Our graph generation program bin/gen_graph takes two arguments: number of nodes and number of edges, and then it emits the number of nodes and generates the appropriate number of random edges. There are two pitfalls in writing bin/gen_graph. First is that you don't want to generate edges from a node to itself, and second is that you don't want to generate duplicate edges. The first pitfall is taken care of easily by checking to make sure that the second random node generated does not equal the first.

To address the second pitfall, we use a set. When we generate a random edge, we turn it into a string composed of the id of the smaller node followed by a space and then the id of the larger node. We check the set for that string, and if it is there, then we have a duplicate edge and must throw it out and try again.

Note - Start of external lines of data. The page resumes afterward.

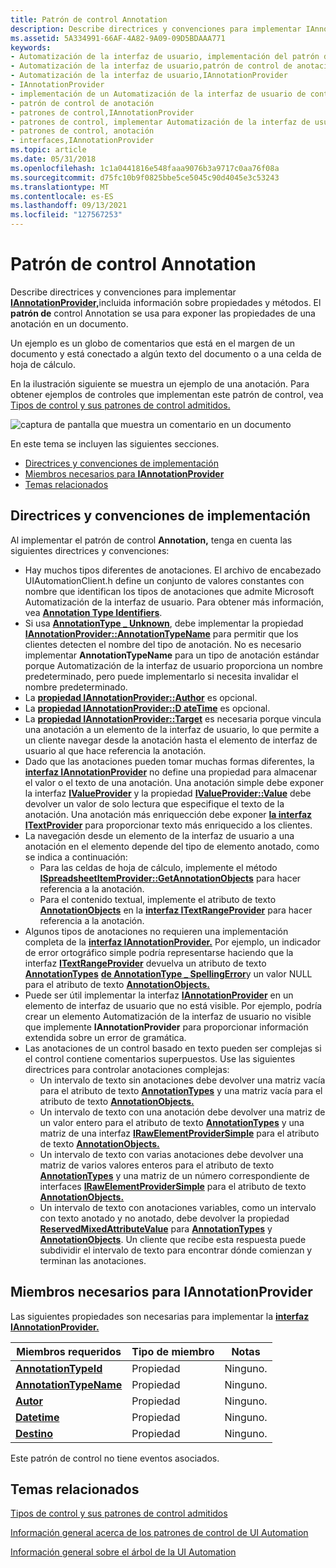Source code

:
 ```yaml
---
title: Patrón de control Annotation
description: Describe directrices y convenciones para implementar IAnnotationProvider, incluida información sobre propiedades y métodos. El patrón de control Annotation se usa para exponer las propiedades de una anotación en un documento.
ms.assetid: 5A334991-66AF-4A82-9A09-09D5BDAAA771
keywords:
- Automatización de la interfaz de usuario, implementación del patrón de control de anotación
- Automatización de la interfaz de usuario,patrón de control de anotación
- Automatización de la interfaz de usuario,IAnnotationProvider
- IAnnotationProvider
- implementación de un Automatización de la interfaz de usuario de control de anotación
- patrón de control de anotación
- patrones de control,IAnnotationProvider
- patrones de control, implementar Automatización de la interfaz de usuario anotación
- patrones de control, anotación
- interfaces,IAnnotationProvider
ms.topic: article
ms.date: 05/31/2018
ms.openlocfilehash: 1c1a0441816e548faaa9076b3a9717c0aa76f08a
ms.sourcegitcommit: d75fc10b9f0825bbe5ce5045c90d4045e3c53243
ms.translationtype: MT
ms.contentlocale: es-ES
ms.lasthandoff: 09/13/2021
ms.locfileid: "127567253"
---
```

# <a name="annotation-control-pattern"></a>Patrón de control Annotation

Describe directrices y convenciones para implementar [**IAnnotationProvider,**](/windows/desktop/api/uiautomationcore/nn-uiautomationcore-iannotationprovider)incluida información sobre propiedades y métodos. El **patrón de** control Annotation se usa para exponer las propiedades de una anotación en un documento.

Un ejemplo es un globo de comentarios que está en el margen de un documento y está conectado a algún texto del documento o a una celda de hoja de cálculo.

En la ilustración siguiente se muestra un ejemplo de una anotación. Para obtener ejemplos de controles que implementan este patrón de control, vea [Tipos de control y sus patrones de control admitidos.](uiauto-controlpatternmapping.md)

![captura de pantalla que muestra un comentario en un documento](images/annotation.png)

En este tema se incluyen las siguientes secciones.

-   [Directrices y convenciones de implementación](#implementation-guidelines-and-conventions)
-   [Miembros necesarios para **IAnnotationProvider**](#required-members-for-iannotationprovider)
-   [Temas relacionados](#related-topics)

## <a name="implementation-guidelines-and-conventions"></a>Directrices y convenciones de implementación

Al implementar el patrón de control **Annotation,** tenga en cuenta las siguientes directrices y convenciones:

-   Hay muchos tipos diferentes de anotaciones. El archivo de encabezado UIAutomationClient.h define un conjunto de valores constantes con nombre que identifican los tipos de anotaciones que admite Microsoft Automatización de la interfaz de usuario. Para obtener más información, vea [**Annotation Type Identifiers**](uiauto-annotation-type-identifiers.md).
-   Si usa [**AnnotationType \_ Unknown**](uiauto-annotation-type-identifiers.md), debe implementar la propiedad [**IAnnotationProvider::AnnotationTypeName**](/windows/desktop/api/uiautomationcore/nf-uiautomationcore-iannotationprovider-get_annotationtypename) para permitir que los clientes detecten el nombre del tipo de anotación. No es necesario implementar **AnnotationTypeName** para un tipo de anotación estándar porque Automatización de la interfaz de usuario proporciona un nombre predeterminado, pero puede implementarlo si necesita invalidar el nombre predeterminado.
-   La [**propiedad IAnnotationProvider::Author**](/windows/desktop/api/uiautomationcore/nf-uiautomationcore-iannotationprovider-get_author) es opcional.
-   La [**propiedad IAnnotationProvider::D ateTime**](/windows/desktop/api/uiautomationcore/nf-uiautomationcore-iannotationprovider-get_datetime) es opcional.
-   La [**propiedad IAnnotationProvider::Target**](/windows/desktop/api/uiautomationcore/nf-uiautomationcore-iannotationprovider-get_target) es necesaria porque vincula una anotación a un elemento de la interfaz de usuario, lo que permite a un cliente navegar desde la anotación hasta el elemento de interfaz de usuario al que hace referencia la anotación.
-   Dado que las anotaciones pueden tomar muchas formas diferentes, la [**interfaz IAnnotationProvider**](/windows/desktop/api/uiautomationcore/nn-uiautomationcore-iannotationprovider) no define una propiedad para almacenar el valor o el texto de una anotación. Una anotación simple debe exponer la interfaz [**IValueProvider**](/windows/desktop/api/UIAutomationCore/nn-uiautomationcore-ivalueprovider) y la propiedad [**IValueProvider::Value**](/windows/desktop/api/UIAutomationCore/nf-uiautomationcore-ivalueprovider-get_value) debe devolver un valor de solo lectura que especifique el texto de la anotación. Una anotación más enriquección debe exponer [**la interfaz ITextProvider**](/windows/desktop/api/UIAutomationCore/nn-uiautomationcore-itextprovider) para proporcionar texto más enriquecido a los clientes.
-   La navegación desde un elemento de la interfaz de usuario a una anotación en el elemento depende del tipo de elemento anotado, como se indica a continuación:
    -   Para las celdas de hoja de cálculo, implemente el método [**ISpreadsheetItemProvider::GetAnnotationObjects**](/windows/desktop/api/uiautomationcore/nf-uiautomationcore-ispreadsheetitemprovider-getannotationobjects) para hacer referencia a la anotación.
    -   Para el contenido textual, implemente el atributo de texto [**AnnotationObjects**](uiauto-textattribute-ids.md) en la [**interfaz ITextRangeProvider**](/windows/desktop/api/UIAutomationCore/nn-uiautomationcore-itextrangeprovider) para hacer referencia a la anotación.
-   Algunos tipos de anotaciones no requieren una implementación completa de la [**interfaz IAnnotationProvider.**](/windows/desktop/api/uiautomationcore/nn-uiautomationcore-iannotationprovider) Por ejemplo, un indicador de error ortográfico simple podría representarse haciendo que la interfaz [**ITextRangeProvider**](/windows/desktop/api/UIAutomationCore/nn-uiautomationcore-itextrangeprovider) devuelva un atributo de texto [**AnnotationTypes**](uiauto-textattribute-ids.md) [**de AnnotationType \_ SpellingError**](uiauto-annotation-type-identifiers.md)y un valor NULL para el atributo de texto [**AnnotationObjects.**](uiauto-textattribute-ids.md)
-   Puede ser útil implementar la interfaz [**IAnnotationProvider**](/windows/desktop/api/uiautomationcore/nn-uiautomationcore-iannotationprovider) en un elemento de interfaz de usuario que no está visible. Por ejemplo, podría crear un elemento Automatización de la interfaz de usuario no visible que implemente **IAnnotationProvider** para proporcionar información extendida sobre un error de gramática.
-   Las anotaciones de un control basado en texto pueden ser complejas si el control contiene comentarios superpuestos. Use las siguientes directrices para controlar anotaciones complejas:
    -   Un intervalo de texto sin anotaciones debe devolver una matriz vacía para el atributo de texto [**AnnotationTypes**](uiauto-textattribute-ids.md) y una matriz vacía para el atributo de texto [**AnnotationObjects.**](uiauto-textattribute-ids.md)
    -   Un intervalo de texto con una anotación debe devolver una matriz de un valor entero para el atributo de texto [**AnnotationTypes**](uiauto-textattribute-ids.md) y una matriz de una interfaz [**IRawElementProviderSimple**](/windows/desktop/api/UIAutomationCore/nn-uiautomationcore-irawelementprovidersimple) para el atributo de texto [**AnnotationObjects.**](uiauto-textattribute-ids.md)
    -   Un intervalo de texto con varias anotaciones debe devolver una matriz de varios valores enteros para el atributo de texto [**AnnotationTypes**](uiauto-textattribute-ids.md) y una matriz de un número correspondiente de interfaces [**IRawElementProviderSimple**](/windows/desktop/api/UIAutomationCore/nn-uiautomationcore-irawelementprovidersimple) para el atributo de texto [**AnnotationObjects.**](uiauto-textattribute-ids.md)
    -   Un intervalo de texto con anotaciones variables, como un intervalo con texto anotado y no anotado, debe devolver la propiedad [**ReservedMixedAttributeValue**](/windows/desktop/api/UIAutomationCoreApi/nf-uiautomationcoreapi-uiagetreservedmixedattributevalue) para [**AnnotationTypes**](uiauto-textattribute-ids.md) y [**AnnotationObjects**](uiauto-textattribute-ids.md). Un cliente que recibe esta respuesta puede subdividir el intervalo de texto para encontrar dónde comienzan y terminan las anotaciones.

## <a name="required-members-for-iannotationprovider"></a>Miembros necesarios para **IAnnotationProvider**

Las siguientes propiedades son necesarias para implementar la [**interfaz IAnnotationProvider.**](/windows/desktop/api/uiautomationcore/nn-uiautomationcore-iannotationprovider)



| Miembros requeridos                                                                | Tipo de miembro | Notas |
|---------------------------------------------------------------------------------|-------------|-------|
| [**AnnotationTypeId**](/windows/desktop/api/uiautomationcore/nf-uiautomationcore-iannotationprovider-get_annotationtypeid)     | Propiedad    | Ninguno. |
| [**AnnotationTypeName**](/windows/desktop/api/uiautomationcore/nf-uiautomationcore-iannotationprovider-get_annotationtypename) | Propiedad    | Ninguno. |
| [**Autor**](/windows/desktop/api/uiautomationcore/nf-uiautomationcore-iannotationprovider-get_author)                         | Propiedad    | Ninguno. |
| [**Datetime**](/windows/desktop/api/uiautomationcore/nf-uiautomationcore-iannotationprovider-get_datetime)                     | Propiedad    | Ninguno. |
| [**Destino**](/windows/desktop/api/uiautomationcore/nf-uiautomationcore-iannotationprovider-get_target)                         | Propiedad    | Ninguno. |



 

Este patrón de control no tiene eventos asociados.

## <a name="related-topics"></a>Temas relacionados

<dl> <dt>

[Tipos de control y sus patrones de control admitidos](uiauto-controlpatternmapping.md)
</dt> <dt>

[Información general acerca de los patrones de control de UI Automation](uiauto-controlpatternsoverview.md)
</dt> <dt>

[Información general sobre el árbol de la UI Automation](uiauto-treeoverview.md)
</dt> </dl>

 

 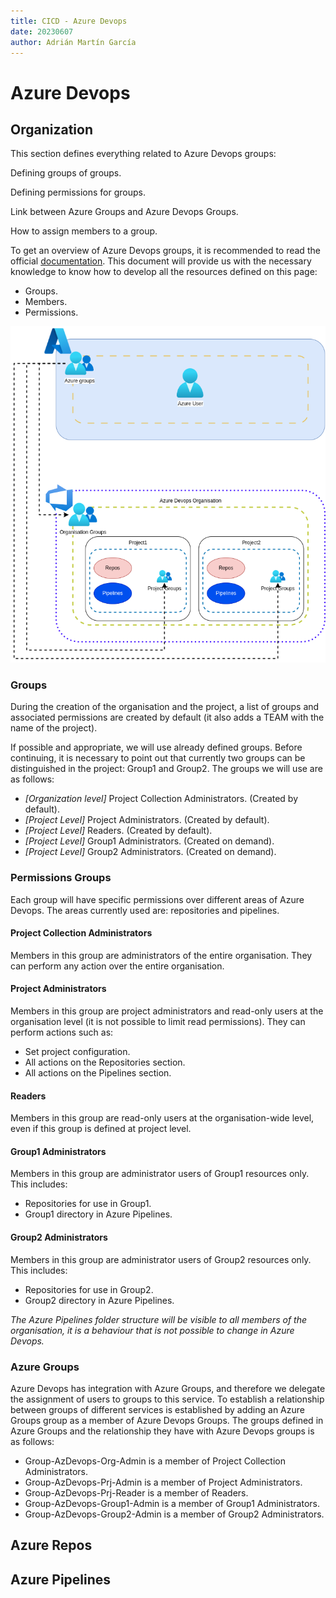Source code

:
 ```yaml
---
title: CICD - Azure Devops
date: 20230607
author: Adrián Martín García
---
```


# Azure Devops

## Organization
This section defines everything related to Azure Devops groups:

Defining groups of groups.

Defining permissions for groups.

Link between Azure Groups and Azure Devops Groups.

How to assign members to a group.

To get an overview of Azure Devops groups, it is recommended to read the official [documentation](https://learn.microsoft.com/en-us/azure/devops/organizations/security/about-permissions?view=azure-devops&tabs=preview-page). This document will provide us with the necessary knowledge to know how to develop all the resources defined on this page:

* Groups.
* Members.
* Permissions.

![notes](../images/cicd/azureDevops.png)

### Groups
During the creation of the organisation and the project, a list of groups and associated permissions are created by default (it also adds a TEAM with the name of the project).

If possible and appropriate, we will use already defined groups. Before continuing, it is necessary to point out that currently two groups can be distinguished in the project: Group1 and Group2. The groups we will use are as follows:

* *[Organization level]* Project Collection Administrators. (Created by default).
* *[Project Level]* Project Administrators. (Created by default).
* *[Project Level]* Readers. (Created by default).
* *[Project Level]* Group1 Administrators. (Created on demand).
* *[Project Level]* Group2 Administrators. (Created on demand).

### Permissions Groups
Each group will have specific permissions over different areas of Azure Devops. The areas currently used are: repositories and pipelines.

#### Project Collection Administrators
Members in this group are administrators of the entire organisation. They can perform any action over the entire organisation.

#### Project Administrators
Members in this group are project administrators and read-only users at the organisation level (it is not possible to limit read permissions). They can perform actions such as:

* Set project configuration.
* All actions on the Repositories section.
* All actions on the Pipelines section.

#### Readers
Members in this group are read-only users at the organisation-wide level, even if this group is defined at project level.

#### Group1 Administrators
Members in this group are administrator users of Group1 resources only. This includes:
* Repositories for use in Group1.
* Group1 directory in Azure Pipelines.

#### Group2 Administrators
Members in this group are administrator users of Group2 resources only. This includes:
* Repositories for use in Group2.
* Group2 directory in Azure Pipelines.

*The Azure Pipelines folder structure will be visible to all members of the organisation, it is a behaviour that is not possible to change in Azure Devops.*


### Azure Groups
Azure Devops has integration with Azure Groups, and therefore we delegate the assignment of users to groups to this service. To establish a relationship between groups of different services is established by adding an Azure Groups group as a member of Azure Devops Groups. The groups defined in Azure Groups and the relationship they have with Azure Devops groups is as follows:

* Group-AzDevops-Org-Admin is a member of Project Collection Administrators.
* Group-AzDevops-Prj-Admin is a member of Project Administrators.
* Group-AzDevops-Prj-Reader is a member of Readers.
* Group-AzDevops-Group1-Admin is a member of Group1 Administrators.
* Group-AzDevops-Group2-Admin is a member of Group2 Administrators.
 
## Azure Repos
## Azure Pipelines
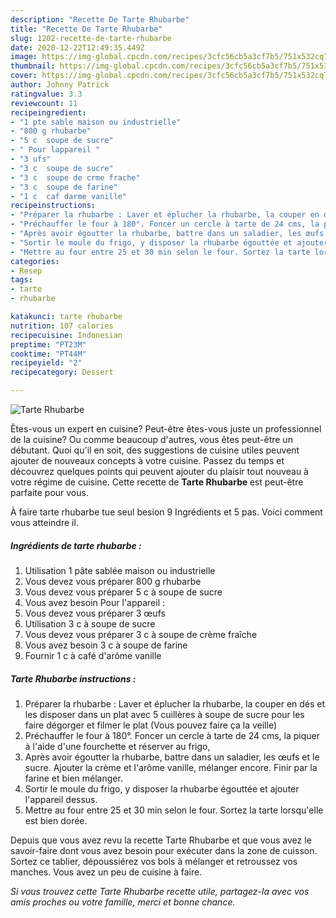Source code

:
 ```yaml
---
description: "Recette De Tarte Rhubarbe"
title: "Recette De Tarte Rhubarbe"
slug: 1202-recette-de-tarte-rhubarbe
date: 2020-12-22T12:49:35.449Z
image: https://img-global.cpcdn.com/recipes/3cfc56cb5a3cf7b5/751x532cq70/tarte-rhubarbe-photo-principale-de-la-recette.jpg
thumbnail: https://img-global.cpcdn.com/recipes/3cfc56cb5a3cf7b5/751x532cq70/tarte-rhubarbe-photo-principale-de-la-recette.jpg
cover: https://img-global.cpcdn.com/recipes/3cfc56cb5a3cf7b5/751x532cq70/tarte-rhubarbe-photo-principale-de-la-recette.jpg
author: Johnny Patrick
ratingvalue: 3.3
reviewcount: 11
recipeingredient:
- "1 pte sable maison ou industrielle"
- "800 g rhubarbe"
- "5 c  soupe de sucre"
- " Pour lappareil "
- "3 ufs"
- "3 c  soupe de sucre"
- "3 c  soupe de crme frache"
- "3 c  soupe de farine"
- "1 c  caf darme vanille"
recipeinstructions:
- "Préparer la rhubarbe : Laver et éplucher la rhubarbe, la couper en dés et les disposer dans un plat avec 5 cuillères à soupe de sucre pour les faire dégorger et filmer le plat (Vous pouvez faire ça la veille)"
- "Préchauffer le four à 180°. Foncer un cercle à tarte de 24 cms, la piquer à l&#39;aide d&#39;une fourchette et réserver au frigo,"
- "Après avoir égoutter la rhubarbe, battre dans un saladier, les œufs et le sucre. Ajouter la crème et l&#39;arôme vanille, mélanger encore. Finir par la farine et bien mélanger."
- "Sortir le moule du frigo, y disposer la rhubarbe égouttée et ajouter l&#39;appareil dessus."
- "Mettre au four entre 25 et 30 min selon le four. Sortez la tarte lorsqu&#39;elle est bien dorée."
categories:
- Resep
tags:
- tarte
- rhubarbe

katakunci: tarte rhubarbe 
nutrition: 107 calories
recipecuisine: Indonesian
preptime: "PT23M"
cooktime: "PT44M"
recipeyield: "2"
recipecategory: Dessert

---
```



![Tarte Rhubarbe](https://img-global.cpcdn.com/recipes/3cfc56cb5a3cf7b5/751x532cq70/tarte-rhubarbe-photo-principale-de-la-recette.jpg)

Êtes-vous un expert en cuisine? Peut-être êtes-vous juste un professionnel de la cuisine? Ou comme beaucoup d'autres, vous êtes peut-être un débutant. Quoi qu'il en soit, des suggestions de cuisine utiles peuvent ajouter de nouveaux concepts à votre cuisine. Passez du temps et découvrez quelques points qui peuvent ajouter du plaisir tout nouveau à votre régime de cuisine. Cette recette de <strong> Tarte Rhubarbe </strong> est peut-être parfaite pour vous.

<!--inarticleads1-->

À faire tarte rhubarbe tue seul besion 9 Ingrédients et 5 pas. Voici comment vous atteindre il.

##### Ingrédients de tarte rhubarbe :

1. Utilisation 1 pâte sablée maison ou industrielle
1. Vous devez vous préparer 800 g rhubarbe
1. Vous devez vous préparer 5 c à soupe de sucre
1. Vous avez besoin  Pour l&#39;appareil :
1. Vous devez vous préparer 3 œufs
1. Utilisation 3 c à soupe de sucre
1. Vous devez vous préparer 3 c à soupe de crème fraîche
1. Vous avez besoin 3 c à soupe de farine
1. Fournir 1 c à café d&#39;arôme vanille




<!--inarticleads2-->

##### Tarte Rhubarbe instructions :

1. Préparer la rhubarbe : Laver et éplucher la rhubarbe, la couper en dés et les disposer dans un plat avec 5 cuillères à soupe de sucre pour les faire dégorger et filmer le plat (Vous pouvez faire ça la veille)
1. Préchauffer le four à 180°. Foncer un cercle à tarte de 24 cms, la piquer à l&#39;aide d&#39;une fourchette et réserver au frigo,
1. Après avoir égoutter la rhubarbe, battre dans un saladier, les œufs et le sucre. Ajouter la crème et l&#39;arôme vanille, mélanger encore. Finir par la farine et bien mélanger.
1. Sortir le moule du frigo, y disposer la rhubarbe égouttée et ajouter l&#39;appareil dessus.
1. Mettre au four entre 25 et 30 min selon le four. Sortez la tarte lorsqu&#39;elle est bien dorée.




<!--inarticleads1-->

<p>
Depuis que vous avez revu la recette Tarte Rhubarbe et que vous avez le savoir-faire dont vous avez besoin pour exécuter dans la zone de cuisson. Sortez ce tablier, dépoussiérez vos bols à mélanger et retroussez vos manches. Vous avez un peu de cuisine à faire.
</p>

<p>
<i>Si vous trouvez cette Tarte Rhubarbe recette utile, partagez-la avec vos amis proches ou votre famille, merci et bonne chance.</i>
</p>
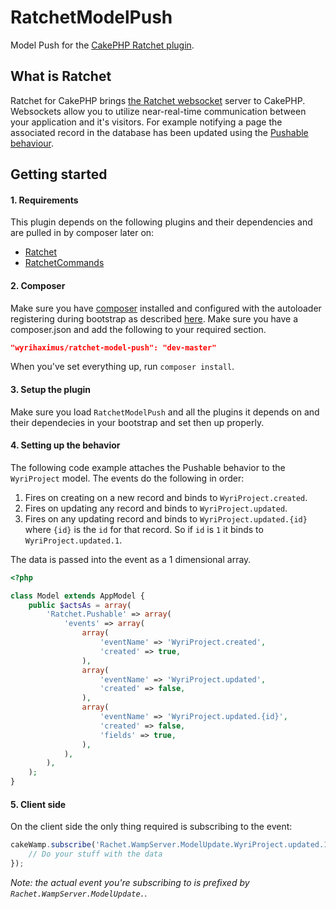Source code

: RatchetModelPush
================



Model Push for the [CakePHP Ratchet plugin](http://wyrihaximus.net/projects/cakephp/ratchet/).

## What is Ratchet ##

Ratchet for CakePHP brings [the Ratchet websocket](http://socketo.me/) server to CakePHP. Websockets allow you to utilize near-real-time communication between your application and it's visitors. For example notifying a page the associated record in the database has been updated using the [Pushable behaviour](http://wyrihaximus.net/projects/cakephp/ratchet/documentation/model-push.html).

## Getting started ##

#### 1. Requirements ####

This plugin depends on the following plugins and their dependencies and are pulled in by composer later on:

- [Ratchet](https://github.com/Wyrihaximus/Ratchet)
- [RatchetCommands](https://github.com/WyriHaximus/RatchetCommands)

#### 2. Composer ####

Make sure you have [composer](http://getcomposer.org/) installed and configured with the autoloader registering during bootstrap as described [here](http://ceeram.github.io/blog/2013/02/22/using-composer-with-cakephp-2-dot-x/). Make sure you have a composer.json and add the following to your required section.

```json
"wyrihaximus/ratchet-model-push": "dev-master"
```

When you've set everything up, run `composer install`.

#### 3. Setup the plugin ####

Make sure you load `RatchetModelPush` and all the plugins it depends on and their dependecies in your bootstrap and set then up properly.

#### 4. Setting up the behavior ####

The following code example attaches the Pushable behavior to the `WyriProject` model. The events do the following in order:

1. Fires on creating on a new record and binds to `WyriProject.created`.
2. Fires on updating any record and binds to `WyriProject.updated`.
3. Fires on any updating record and binds to `WyriProject.updated.{id}` where `{id}` is the `id` for that record. So if `id` is `1` it binds to `WyriProject.updated.1`.

The data is passed into the event as a 1 dimensional array.

```php
<?php

class Model extends AppModel {
    public $actsAs = array(
        'Ratchet.Pushable' => array(
            'events' => array(
                array(
                    'eventName' => 'WyriProject.created',
                    'created' => true,
                ),
                array(
                    'eventName' => 'WyriProject.updated',
                    'created' => false,
                ),
                array(
                    'eventName' => 'WyriProject.updated.{id}',
                    'created' => false,
                    'fields' => true,
                ),
            ),
        ), 
    );
}
```

#### 5. Client side ####

On the client side the only thing required is subscribing to the event:

```javascript
cakeWamp.subscribe('Rachet.WampServer.ModelUpdate.WyriProject.updated.1', function(topicUri, event) {
	// Do your stuff with the data
});
```

*Note: the actual event you're subscribing to is prefixed by *`Rachet.WampServer.ModelUpdate.`*.*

The code is in src/gen_graph.cpp. Note it error checks to make sure that e is ≤ n(n-1)/2. Think about why:

#include <cstdio>
#include <iostream>
#include <string>
#include <set>
#include <cstdlib>
using namespace std;

int main(int argc, char **argv)
{
  int n;
  int e;
  int i;
  int n1, n2;
  set <string> edges;
  set <string>::iterator eit;
  string s;
  char edge[100];

  if (argc != 3) {
    cerr << "usage: ggraph n e\n";
    exit(1);
  }

  n = atoi(argv[1]);
  e = atoi(argv[2]);
  if (e > (n-1) * n / 2) {
    cerr << "e is too big\n";
    exit(1);
  }

  srand48(time(0));
  cout << "NNODES " << n << endl;
  for (i = 0; i < e; i++) {
    do {
      n1 = lrand48()%n;
      do n2 = lrand48()%n; while (n2 == n1);
      if (n1 < n2) {
        sprintf(edge, "%d %d", n1, n2);
      } else {
        sprintf(edge, "%d %d", n2, n1);
      }
      s = edge;
    } while (edges.find(s) != edges.end());
    
    edges.insert(s);

    cout << "EDGE " << s << endl;
  }
}

It works as it should. Here we generate two random graphs each with ten nodes.

UNIX> bin/gen_graph 10 6 > txt/g1.txt
UNIX> sleep 1
UNIX> bin/gen_graph 10 9 > txt/g2.txt
Here are the graph pictures and files:

txt/g1.txt

NNODES 10
EDGE 4 9
EDGE 4 6
EDGE 4 7
EDGE 6 8
EDGE 3 5
EDGE 1 3
txt/g2.txt

NNODES 10
EDGE 5 9
EDGE 1 2
EDGE 5 8
EDGE 3 7
EDGE 2 7
EDGE 0 3
EDGE 5 7
EDGE 6 8
EDGE 2 9

You'll note, g1 has six edges, four connected components and no cycles. G2 has nine edges, two connected components and one cycle (2,7,5,9,2).

(As an aside, is the above program really a good one? Ask youself, when is it good, and when is it bad? If you aren't sure of yourself, ask me in class.)